许 昌
(浙江工业大学法学院,杭州 310023)
作者简介: 许昌,浙江工业大学法学院讲师。
基金项目: 教育部人文社会科学研究青年基金项目“新时代中国改革试验特别授权制度研究”(21YJC820043)。
2020年11月12日,习近平总书记在浦东开发开放30周年庆祝大会上指出:“党中央对浦东开发开放高度重视、寄予厚望”,浦东要“努力成为更高水平改革开放的开路先锋、全面建设社会主义现代化国家的排头兵”。(1)习近平: 《在浦东开发开放30周年庆祝大会上的讲话》,2020年11月12日,http://www.gov.cn/gongbao/content/2020/content_5565805.htm,2023年7月2日。2021年4月23日,中共中央、国务院印发《关于支持浦东新区高水平改革开放打造社会主义现代化建设引领区的意见》(以下简称《意见》),从做强创新引擎、加大改革系统集成、深入推进制度型开放等多个方面为浦东高水平改革开放作出系统性的顶层设计,进一步明确了其战略重点和实施路径。为及时将党中央的决策部署法律化、制度化,加快构建与浦东“大胆试、大胆闯、自主改”相适应的法治保障体系,全国人大常委会于2021年6月10日通过《关于授权上海市人民代表大会及其常务委员会制定浦东新区法规的决定》(以下简称《授权决定》)。据此,上海市人大及其常委会可以在遵循宪法规定以及法律和行政法规基本原则的前提下,制定具有变通立法权限的浦东新区法规。这是首次赋予非经济特区的地方人大行使立法变通权,对我国变通立法制度具有创制性意义。然而,《授权决定》并未对授权依据、权限范围等重要内容作出明确规定。全国人大常委会赋予上海立法变通权的法律依据为何?其变通幅度如何界定?应当如何构建相应的监督和约束机制?这些关键性问题关系到《授权决定》的合法性以及立法变通权的规范与限度。目前,学界尚未给出明确、全面的回应。本文以《授权决定》为主要分析基础,着重从创设依据和权力规制两个层面展开针对性阐释和探讨。
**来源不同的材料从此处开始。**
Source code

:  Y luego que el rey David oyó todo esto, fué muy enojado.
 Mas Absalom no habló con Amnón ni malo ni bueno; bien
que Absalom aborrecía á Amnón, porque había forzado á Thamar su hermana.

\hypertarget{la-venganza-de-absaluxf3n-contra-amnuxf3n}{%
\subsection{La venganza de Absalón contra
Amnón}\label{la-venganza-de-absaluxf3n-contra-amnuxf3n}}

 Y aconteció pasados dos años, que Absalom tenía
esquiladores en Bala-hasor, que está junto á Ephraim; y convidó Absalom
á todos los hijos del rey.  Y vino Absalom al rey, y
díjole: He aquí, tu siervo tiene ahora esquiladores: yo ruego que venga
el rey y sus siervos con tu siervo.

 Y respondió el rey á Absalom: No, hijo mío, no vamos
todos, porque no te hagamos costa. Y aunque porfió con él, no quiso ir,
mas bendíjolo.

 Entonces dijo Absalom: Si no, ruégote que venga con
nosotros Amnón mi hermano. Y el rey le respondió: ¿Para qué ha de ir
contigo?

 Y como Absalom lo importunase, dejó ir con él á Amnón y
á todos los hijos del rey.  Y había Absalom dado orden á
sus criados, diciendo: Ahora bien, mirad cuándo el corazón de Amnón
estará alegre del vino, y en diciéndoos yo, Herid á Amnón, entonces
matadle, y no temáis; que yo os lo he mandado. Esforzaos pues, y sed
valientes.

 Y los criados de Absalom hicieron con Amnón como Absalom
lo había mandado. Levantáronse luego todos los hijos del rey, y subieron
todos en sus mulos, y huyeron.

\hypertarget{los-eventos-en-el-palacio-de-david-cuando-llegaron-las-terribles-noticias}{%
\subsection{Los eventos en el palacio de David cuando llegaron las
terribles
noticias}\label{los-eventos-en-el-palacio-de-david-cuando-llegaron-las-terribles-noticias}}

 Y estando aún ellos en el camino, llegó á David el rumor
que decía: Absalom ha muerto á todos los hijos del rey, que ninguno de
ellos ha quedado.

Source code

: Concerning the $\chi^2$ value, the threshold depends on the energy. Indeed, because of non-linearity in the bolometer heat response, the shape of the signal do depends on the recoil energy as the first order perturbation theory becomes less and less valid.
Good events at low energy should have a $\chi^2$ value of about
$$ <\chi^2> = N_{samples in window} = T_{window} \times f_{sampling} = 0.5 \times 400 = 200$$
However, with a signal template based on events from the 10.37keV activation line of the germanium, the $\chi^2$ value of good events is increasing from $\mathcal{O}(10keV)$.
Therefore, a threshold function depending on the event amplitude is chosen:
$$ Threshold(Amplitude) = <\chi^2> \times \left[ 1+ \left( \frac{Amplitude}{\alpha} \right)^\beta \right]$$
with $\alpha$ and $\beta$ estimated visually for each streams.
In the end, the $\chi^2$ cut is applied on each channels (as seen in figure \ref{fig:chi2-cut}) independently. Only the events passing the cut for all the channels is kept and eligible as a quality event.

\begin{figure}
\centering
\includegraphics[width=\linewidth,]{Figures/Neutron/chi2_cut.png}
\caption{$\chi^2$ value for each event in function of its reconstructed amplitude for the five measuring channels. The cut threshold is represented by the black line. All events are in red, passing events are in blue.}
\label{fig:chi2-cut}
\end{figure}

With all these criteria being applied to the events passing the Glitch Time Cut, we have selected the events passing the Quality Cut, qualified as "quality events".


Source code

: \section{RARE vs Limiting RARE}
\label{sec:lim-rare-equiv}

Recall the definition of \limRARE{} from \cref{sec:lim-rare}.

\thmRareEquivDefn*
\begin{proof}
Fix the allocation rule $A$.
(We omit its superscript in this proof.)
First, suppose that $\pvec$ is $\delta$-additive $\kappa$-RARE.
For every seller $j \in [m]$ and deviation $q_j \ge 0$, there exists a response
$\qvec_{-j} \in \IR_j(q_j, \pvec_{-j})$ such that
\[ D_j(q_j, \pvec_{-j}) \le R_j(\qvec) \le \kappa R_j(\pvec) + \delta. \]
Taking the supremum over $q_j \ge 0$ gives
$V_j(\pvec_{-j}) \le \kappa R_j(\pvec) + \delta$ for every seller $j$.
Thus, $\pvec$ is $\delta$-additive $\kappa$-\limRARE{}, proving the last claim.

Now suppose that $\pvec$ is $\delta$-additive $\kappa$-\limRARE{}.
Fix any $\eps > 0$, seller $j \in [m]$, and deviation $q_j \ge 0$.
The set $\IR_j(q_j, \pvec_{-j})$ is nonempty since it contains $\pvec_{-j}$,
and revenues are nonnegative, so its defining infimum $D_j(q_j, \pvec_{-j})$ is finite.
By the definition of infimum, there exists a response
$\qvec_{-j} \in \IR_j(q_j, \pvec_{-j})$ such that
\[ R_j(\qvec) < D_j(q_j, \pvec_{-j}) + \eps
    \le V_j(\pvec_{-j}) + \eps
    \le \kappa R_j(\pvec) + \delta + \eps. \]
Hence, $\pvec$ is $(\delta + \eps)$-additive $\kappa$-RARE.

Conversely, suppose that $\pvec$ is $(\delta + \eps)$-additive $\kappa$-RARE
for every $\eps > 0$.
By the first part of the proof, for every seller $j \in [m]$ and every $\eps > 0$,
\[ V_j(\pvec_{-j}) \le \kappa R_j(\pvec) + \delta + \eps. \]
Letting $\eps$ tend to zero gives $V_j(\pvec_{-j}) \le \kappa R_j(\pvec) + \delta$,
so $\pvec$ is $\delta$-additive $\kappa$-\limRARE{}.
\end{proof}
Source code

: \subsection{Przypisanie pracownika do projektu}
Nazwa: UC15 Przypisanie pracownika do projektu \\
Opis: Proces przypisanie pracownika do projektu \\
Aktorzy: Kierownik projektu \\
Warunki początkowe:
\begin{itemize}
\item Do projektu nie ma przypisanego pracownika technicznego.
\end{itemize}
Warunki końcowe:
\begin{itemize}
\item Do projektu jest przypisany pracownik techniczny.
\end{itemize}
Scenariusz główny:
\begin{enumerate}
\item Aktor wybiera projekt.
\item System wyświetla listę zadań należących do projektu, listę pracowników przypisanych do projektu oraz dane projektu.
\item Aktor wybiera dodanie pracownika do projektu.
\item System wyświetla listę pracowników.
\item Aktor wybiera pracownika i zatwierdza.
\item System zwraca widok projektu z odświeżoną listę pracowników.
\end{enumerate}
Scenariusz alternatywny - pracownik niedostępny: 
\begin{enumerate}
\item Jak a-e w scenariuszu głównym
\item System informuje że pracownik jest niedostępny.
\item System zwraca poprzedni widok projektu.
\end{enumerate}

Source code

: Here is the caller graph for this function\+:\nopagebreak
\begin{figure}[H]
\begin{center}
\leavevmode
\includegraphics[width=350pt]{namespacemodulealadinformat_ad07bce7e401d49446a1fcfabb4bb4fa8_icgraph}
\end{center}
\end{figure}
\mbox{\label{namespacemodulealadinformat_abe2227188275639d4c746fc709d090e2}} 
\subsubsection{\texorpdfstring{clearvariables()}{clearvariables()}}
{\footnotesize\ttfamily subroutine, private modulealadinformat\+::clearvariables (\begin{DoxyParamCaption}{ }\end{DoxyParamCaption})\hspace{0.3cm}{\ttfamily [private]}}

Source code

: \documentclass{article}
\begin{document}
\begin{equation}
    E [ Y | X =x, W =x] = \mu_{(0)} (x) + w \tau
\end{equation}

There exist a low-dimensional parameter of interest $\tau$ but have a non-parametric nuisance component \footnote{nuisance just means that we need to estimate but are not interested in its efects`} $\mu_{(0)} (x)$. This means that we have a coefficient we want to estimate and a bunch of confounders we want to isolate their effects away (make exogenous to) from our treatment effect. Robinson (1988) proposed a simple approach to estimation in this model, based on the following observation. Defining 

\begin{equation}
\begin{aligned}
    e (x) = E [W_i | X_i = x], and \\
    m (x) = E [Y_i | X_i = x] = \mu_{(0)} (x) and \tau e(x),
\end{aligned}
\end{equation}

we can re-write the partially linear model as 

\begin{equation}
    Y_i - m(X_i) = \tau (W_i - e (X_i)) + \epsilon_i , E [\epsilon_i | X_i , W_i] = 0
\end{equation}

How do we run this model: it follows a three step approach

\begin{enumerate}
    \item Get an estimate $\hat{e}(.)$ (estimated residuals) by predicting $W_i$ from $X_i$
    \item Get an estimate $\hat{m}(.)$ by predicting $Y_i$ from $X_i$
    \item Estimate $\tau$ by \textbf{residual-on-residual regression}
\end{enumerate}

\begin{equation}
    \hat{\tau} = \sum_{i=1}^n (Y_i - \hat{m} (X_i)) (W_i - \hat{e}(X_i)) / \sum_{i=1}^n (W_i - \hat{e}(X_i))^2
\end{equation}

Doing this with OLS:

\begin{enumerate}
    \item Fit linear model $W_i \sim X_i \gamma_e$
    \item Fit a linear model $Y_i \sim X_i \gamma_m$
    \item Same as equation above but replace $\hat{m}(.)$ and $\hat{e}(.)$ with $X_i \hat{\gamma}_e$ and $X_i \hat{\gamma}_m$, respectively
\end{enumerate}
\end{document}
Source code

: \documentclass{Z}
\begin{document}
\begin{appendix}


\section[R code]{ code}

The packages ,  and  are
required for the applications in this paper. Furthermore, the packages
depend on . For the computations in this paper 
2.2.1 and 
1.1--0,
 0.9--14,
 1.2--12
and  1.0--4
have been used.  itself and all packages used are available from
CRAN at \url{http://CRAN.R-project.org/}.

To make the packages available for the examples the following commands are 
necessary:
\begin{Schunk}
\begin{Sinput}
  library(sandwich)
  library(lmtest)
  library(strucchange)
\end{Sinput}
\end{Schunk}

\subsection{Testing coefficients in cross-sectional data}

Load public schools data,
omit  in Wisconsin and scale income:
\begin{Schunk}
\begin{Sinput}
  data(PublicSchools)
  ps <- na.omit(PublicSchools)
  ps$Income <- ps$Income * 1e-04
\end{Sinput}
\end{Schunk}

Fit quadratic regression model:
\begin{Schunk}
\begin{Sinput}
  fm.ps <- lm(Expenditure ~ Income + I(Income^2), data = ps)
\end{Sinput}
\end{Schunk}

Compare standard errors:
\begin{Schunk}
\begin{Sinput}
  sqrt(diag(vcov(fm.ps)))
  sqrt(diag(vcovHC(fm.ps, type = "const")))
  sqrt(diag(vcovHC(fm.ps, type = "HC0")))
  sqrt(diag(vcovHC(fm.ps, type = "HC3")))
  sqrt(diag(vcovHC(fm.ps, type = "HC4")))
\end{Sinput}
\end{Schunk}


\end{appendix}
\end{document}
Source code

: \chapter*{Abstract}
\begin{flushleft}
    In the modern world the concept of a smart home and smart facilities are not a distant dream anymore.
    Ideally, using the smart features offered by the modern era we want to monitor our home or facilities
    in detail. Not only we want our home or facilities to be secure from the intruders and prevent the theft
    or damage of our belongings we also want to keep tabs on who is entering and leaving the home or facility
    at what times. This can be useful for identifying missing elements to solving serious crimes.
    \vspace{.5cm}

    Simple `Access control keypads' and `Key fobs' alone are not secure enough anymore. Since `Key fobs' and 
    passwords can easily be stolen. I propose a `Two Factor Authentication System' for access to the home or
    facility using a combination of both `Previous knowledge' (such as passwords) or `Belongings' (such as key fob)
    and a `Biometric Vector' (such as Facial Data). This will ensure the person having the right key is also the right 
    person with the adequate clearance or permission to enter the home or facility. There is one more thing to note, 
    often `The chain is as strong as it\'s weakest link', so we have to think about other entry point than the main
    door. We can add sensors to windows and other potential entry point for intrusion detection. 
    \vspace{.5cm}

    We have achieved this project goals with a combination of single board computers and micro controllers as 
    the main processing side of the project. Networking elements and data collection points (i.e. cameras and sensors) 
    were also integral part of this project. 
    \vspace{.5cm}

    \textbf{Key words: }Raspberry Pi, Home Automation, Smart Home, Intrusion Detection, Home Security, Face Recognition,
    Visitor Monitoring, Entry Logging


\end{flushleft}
支持和推动浦东高水平改革开放,是我国全面建设社会主义现代化国家的战略选择。(2)参见曹文泽: 《论国家级新区空间生产的政治性——基于区域重大战略实施的视角》,《上海交通大学学报(哲学社会科学版)》2022年第30卷第6期,第14—21页。全国人大常委会在充分借鉴经济特区法治经验的基础上,通过特别授权立法创设浦东新区法规。作为浦东新区法规立法变通权的权力来源,《授权决定》法律特征鲜明、体系定位特殊,已成为支撑浦东实施重大国家战略的核心法治保障。
《授权决定》不同于常规的立法授权,是全国人大常委会为支持浦东高水平改革开放而作出的特别立法安排,其在授权内容、法规名称与类型以及立法权限等方面呈现出诸多亮点与特色,主要体现在以下三个方面。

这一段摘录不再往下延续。